長期の資産形成をする上でカギを握る投資行動とは?

2024年から新NISA(少額投資非課税制度)がスタートし、どの投資信託を買ったらいいのか悩む方も多いようです。もちろん商品選びは重要ではあるのですが、長期で資産形成をする上では、投資行動もカギを握ります。

米国で投資信託の評価を行うモーニングスターでは、毎年「Mind the Gap(ギャップを埋めろ)」と題する調査レポートを公表しています。これは投資信託を購入して持ち続けた際の「トータル・リターン」と、投資家による投資信託の売買のタイミングを勘案した「インベスター・リターン」のリターンの差(ギャップ)について、世界的に調査、分析を行っているものです。

モーニングスター・ジャパンによる最新のレポート「Mind The Gap(リターンのズレにご注意)日本版 2024年 日本の個人投資家は賢明か?」では、米国や欧州、日本を除くアジア、そして、日本の傾向について分析しています(※)。

「トータル・リターン」と「インベスター・リターン」の違い

投資信託(以下、投信)のリターンにはいくつかの種類がありますが、今回は「トータル・リターン」と「インベスター・リターン」、2つの違いについて見てみましょう。

1つ目の「トータル・リターン」は投信そのものの成績を評価するときに使われます。これは、ある期間における一括投資をしたときのリターンを指します。例えば1年、3年、10年というように過去のある一定期間を通してその投信が何パーセントで運用できたかを示したものです。「この投信は成績が良い・悪い」というときに使われるのはこのトータル・リターンです。

2つ目の「インベスター・リターンは、投信を保有する投資家のリターンのことです。その投信を購入した人たちが実際にどれだけの利益を上げたのか(あるいは損をしたのか)を、保有者全体の平均値として推計しています。

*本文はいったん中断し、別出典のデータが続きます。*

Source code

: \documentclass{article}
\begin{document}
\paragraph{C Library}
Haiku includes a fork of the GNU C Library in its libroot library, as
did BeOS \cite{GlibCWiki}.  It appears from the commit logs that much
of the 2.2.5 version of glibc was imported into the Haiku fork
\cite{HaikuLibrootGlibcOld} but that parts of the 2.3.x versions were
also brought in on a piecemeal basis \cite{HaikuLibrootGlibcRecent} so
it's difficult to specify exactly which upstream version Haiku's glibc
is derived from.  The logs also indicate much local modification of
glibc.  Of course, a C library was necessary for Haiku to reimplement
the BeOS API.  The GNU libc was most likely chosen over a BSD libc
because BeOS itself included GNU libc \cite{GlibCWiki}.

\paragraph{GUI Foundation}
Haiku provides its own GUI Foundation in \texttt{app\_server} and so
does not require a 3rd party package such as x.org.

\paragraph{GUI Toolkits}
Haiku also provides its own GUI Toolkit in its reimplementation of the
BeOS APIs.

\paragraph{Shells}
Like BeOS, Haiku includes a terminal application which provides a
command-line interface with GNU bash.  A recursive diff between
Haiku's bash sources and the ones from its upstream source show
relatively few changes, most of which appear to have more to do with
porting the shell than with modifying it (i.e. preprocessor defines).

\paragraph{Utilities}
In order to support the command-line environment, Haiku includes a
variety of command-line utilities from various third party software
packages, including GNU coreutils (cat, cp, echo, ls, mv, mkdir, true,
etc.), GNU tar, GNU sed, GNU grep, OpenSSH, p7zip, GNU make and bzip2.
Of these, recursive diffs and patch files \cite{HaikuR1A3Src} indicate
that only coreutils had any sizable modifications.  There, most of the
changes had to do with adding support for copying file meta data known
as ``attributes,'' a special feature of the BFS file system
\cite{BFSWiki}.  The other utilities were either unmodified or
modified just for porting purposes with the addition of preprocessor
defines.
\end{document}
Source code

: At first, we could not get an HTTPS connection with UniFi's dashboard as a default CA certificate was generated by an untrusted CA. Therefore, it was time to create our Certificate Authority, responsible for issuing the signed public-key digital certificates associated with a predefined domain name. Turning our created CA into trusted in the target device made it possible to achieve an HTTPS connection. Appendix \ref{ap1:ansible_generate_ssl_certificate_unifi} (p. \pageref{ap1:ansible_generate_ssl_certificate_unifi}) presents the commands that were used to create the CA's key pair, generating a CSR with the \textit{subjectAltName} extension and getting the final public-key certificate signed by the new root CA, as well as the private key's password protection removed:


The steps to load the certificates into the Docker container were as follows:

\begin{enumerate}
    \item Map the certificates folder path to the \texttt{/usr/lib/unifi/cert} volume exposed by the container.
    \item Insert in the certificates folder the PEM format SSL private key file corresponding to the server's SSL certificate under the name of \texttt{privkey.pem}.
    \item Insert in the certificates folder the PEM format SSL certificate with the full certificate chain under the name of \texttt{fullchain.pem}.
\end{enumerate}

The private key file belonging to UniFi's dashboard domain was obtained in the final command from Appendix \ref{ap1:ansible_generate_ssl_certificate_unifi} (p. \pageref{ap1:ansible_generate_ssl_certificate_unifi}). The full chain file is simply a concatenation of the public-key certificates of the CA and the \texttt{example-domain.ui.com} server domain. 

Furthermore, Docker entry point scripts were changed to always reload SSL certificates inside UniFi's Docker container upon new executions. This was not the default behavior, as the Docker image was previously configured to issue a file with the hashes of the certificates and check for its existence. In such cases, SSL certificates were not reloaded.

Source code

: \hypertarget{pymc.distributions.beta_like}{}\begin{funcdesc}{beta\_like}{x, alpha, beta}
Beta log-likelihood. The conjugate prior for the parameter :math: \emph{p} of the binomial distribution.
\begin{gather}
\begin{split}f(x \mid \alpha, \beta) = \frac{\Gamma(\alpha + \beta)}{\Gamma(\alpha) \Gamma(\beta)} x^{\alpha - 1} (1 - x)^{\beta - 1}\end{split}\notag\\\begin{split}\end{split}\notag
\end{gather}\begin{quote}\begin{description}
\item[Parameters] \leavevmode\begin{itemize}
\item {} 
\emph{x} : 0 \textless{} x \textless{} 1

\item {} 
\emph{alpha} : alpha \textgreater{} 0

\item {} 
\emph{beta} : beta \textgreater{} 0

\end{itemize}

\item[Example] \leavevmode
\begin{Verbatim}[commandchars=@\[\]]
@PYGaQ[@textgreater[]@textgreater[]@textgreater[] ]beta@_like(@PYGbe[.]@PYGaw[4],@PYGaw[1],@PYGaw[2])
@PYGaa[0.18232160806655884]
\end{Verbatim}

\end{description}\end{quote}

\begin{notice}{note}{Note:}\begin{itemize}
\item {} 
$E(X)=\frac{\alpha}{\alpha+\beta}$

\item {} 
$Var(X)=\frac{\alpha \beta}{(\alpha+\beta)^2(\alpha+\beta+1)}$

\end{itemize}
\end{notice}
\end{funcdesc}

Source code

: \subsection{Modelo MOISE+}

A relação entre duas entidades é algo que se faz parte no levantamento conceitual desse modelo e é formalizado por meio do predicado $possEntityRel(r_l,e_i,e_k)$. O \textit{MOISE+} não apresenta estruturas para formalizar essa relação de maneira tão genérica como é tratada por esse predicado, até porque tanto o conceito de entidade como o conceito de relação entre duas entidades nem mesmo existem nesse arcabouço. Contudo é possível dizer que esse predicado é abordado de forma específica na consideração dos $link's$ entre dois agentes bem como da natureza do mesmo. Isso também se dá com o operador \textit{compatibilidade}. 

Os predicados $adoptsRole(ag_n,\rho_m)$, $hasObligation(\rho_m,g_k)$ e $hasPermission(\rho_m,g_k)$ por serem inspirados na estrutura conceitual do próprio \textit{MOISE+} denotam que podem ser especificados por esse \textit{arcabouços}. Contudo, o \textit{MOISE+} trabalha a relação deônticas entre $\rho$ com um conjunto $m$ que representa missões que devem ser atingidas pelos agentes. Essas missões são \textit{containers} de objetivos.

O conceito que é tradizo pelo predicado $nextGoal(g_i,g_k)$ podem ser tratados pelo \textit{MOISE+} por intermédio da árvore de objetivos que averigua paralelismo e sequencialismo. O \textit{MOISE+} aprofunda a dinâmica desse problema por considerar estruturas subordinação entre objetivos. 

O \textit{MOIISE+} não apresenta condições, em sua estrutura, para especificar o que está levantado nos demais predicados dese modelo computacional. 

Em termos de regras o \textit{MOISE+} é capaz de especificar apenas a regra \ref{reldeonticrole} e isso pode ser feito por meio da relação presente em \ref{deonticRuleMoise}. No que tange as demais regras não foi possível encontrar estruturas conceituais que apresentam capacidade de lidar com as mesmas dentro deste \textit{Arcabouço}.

ある投信を購入して、追加で購入したり解約したりせずに一定期間保有し続けた場合にはインベスター・リターンとトータル・リターンは同じになります。ただ、現実の世界では追加で購入したり、一部解約したり、積立投資なども行われています。そのため、両者のリターンには差(ギャップ)が生じます。なかでも課題となるのは、投信自体はいい成績なのに、保有する投資家がそのリターンを享受できていないケース(トータル・リターン>インベスター・リターン)があることです。

【図表】ある投資信託のトータル・リターンとインベスター・リターン
出所:筆者作成

上の図表は、ある日本株に投資する投信のトータル・リターンとインベスター・リターンを示したものです。投信のトータル・リターンは年率11%と高いものの、投資家の平均的なリターンは8.32%となっており、2.73%のマイナスのギャップがあります(インベスター・リターンの数値は「ウエルスアドバイザー」のWebサイトなどで確認可能)。つまり、長期で保有していたら得られたリターンを享受できていない、ということになります。これはもったいない話です。

日本の投資家の投資行動で「正のギャップ」が観測される理由とは?

米国や欧州では、大部分において負のギャップが観測されています。では、日本ではどうなのでしょうか。前述のレポートによると、「日本の平均的な投資家の投資行動の影響は、他の地域とは一部で異なる傾向が見受けられた。特に株式型全体で見ると、インベスター・リターンはトータル・リターンを上回り(正のギャップ)、平均的な投資家の投資行動は良かった」そうです。

株式型では3年、5年、10年のすべてで、インベスター・リターンがトータル・リターンを上回っている(正のギャップ)という結果でした。日銀の買い入れの影響が大きいETFを除いた公募投信に限ってみても、直近10年間のギャップが▲0.8%と大きくマイナスとなっている一方で、直近3年は0.6%、直近5年でも0.3%のプラスとなっています。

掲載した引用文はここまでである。